The S&P/ASX 200 index shed 6.37 points, or 0.1 percent, to 5,802 points at 0107 GMT. The benchmark rose 0.9 percent on Wednesday.
“We did expect to see some positivity around the U.S market’s performance, but some Australia specific factors might come into play and drag us down, particularly Telstra after its report this morning,” said Michael McCarthy, chief market strategist with CMC Markets.
Supermarket operator Woolworths fell as much as 2.1 percent, its biggest percentage loss in over three months.
Lottery operator Tatts Group dropped to a near three-month low after posting a 16.5 percent drop in its half-yearly profit.
Electricity provider Origin Energy fell 1.9 percent after reporting a 28 percent drop in half-year underlying profit.
Sydney Airport Holdings was 2.1 percent down, despite posting a 10.3 percent increase in its 2016 earnings before interest, tax, depreciation and amortisation.
At the other end, financials took cues from their peers on Wall Street as U.S. stocks pushed further into record-high territory on Wednesday, gaining from positive sentiment pushed by upbeat retail sales data for January.

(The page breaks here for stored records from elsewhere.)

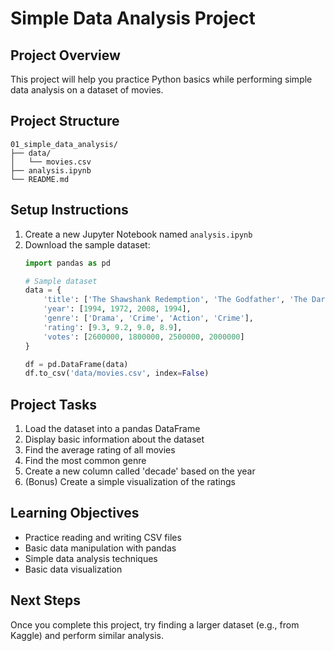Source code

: # Simple Data Analysis Project

## Project Overview
This project will help you practice Python basics while performing simple data analysis on a dataset of movies.

## Project Structure
```
01_simple_data_analysis/
├── data/
│   └── movies.csv
├── analysis.ipynb
└── README.md
```

## Setup Instructions
1. Create a new Jupyter Notebook named `analysis.ipynb`
2. Download the sample dataset:
   ```python
   import pandas as pd
   
   # Sample dataset
   data = {
       'title': ['The Shawshank Redemption', 'The Godfather', 'The Dark Knight', 'Pulp Fiction'],
       'year': [1994, 1972, 2008, 1994],
       'genre': ['Drama', 'Crime', 'Action', 'Crime'],
       'rating': [9.3, 9.2, 9.0, 8.9],
       'votes': [2600000, 1800000, 2500000, 2000000]
   }
   
   df = pd.DataFrame(data)
   df.to_csv('data/movies.csv', index=False)
   ```

## Project Tasks
1. Load the dataset into a pandas DataFrame
2. Display basic information about the dataset
3. Find the average rating of all movies
4. Find the most common genre
5. Create a new column called 'decade' based on the year
6. (Bonus) Create a simple visualization of the ratings

## Learning Objectives
- Practice reading and writing CSV files
- Basic data manipulation with pandas
- Simple data analysis techniques
- Basic data visualization

## Next Steps
Once you complete this project, try finding a larger dataset (e.g., from Kaggle) and perform similar analysis.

The financials benchmark index rose to its highest in over a month.
Westpac Banking Corp rose to a more than one-month high.
Biopharmaceuticals company CSL rose to an all-time high, extending its gains from Wednesday.
Material stocks were generally flat, with gains in copper offset by declines in iron ore futures and gold prices.
Global miner Rio Tinto rose as much as 1.3 percent.
New Zealand’s benchmark index dropped 1.04 percent or 74.4 points, falling to 7,105.6 points.
Consumer confidence in New Zealand slipped in February.
Telecom and Industrial stocks were the biggest losers, with Spark New Zealand and Auckland International Airport dropping in the range of 2-4 percent.
Sky Network Television said if it gets regulatory clearance to buy Vodafone’s New Zealand unit it will not hold off on the deal to give rival Spark NZ time to challenge the regulator’s decision in court, as requested.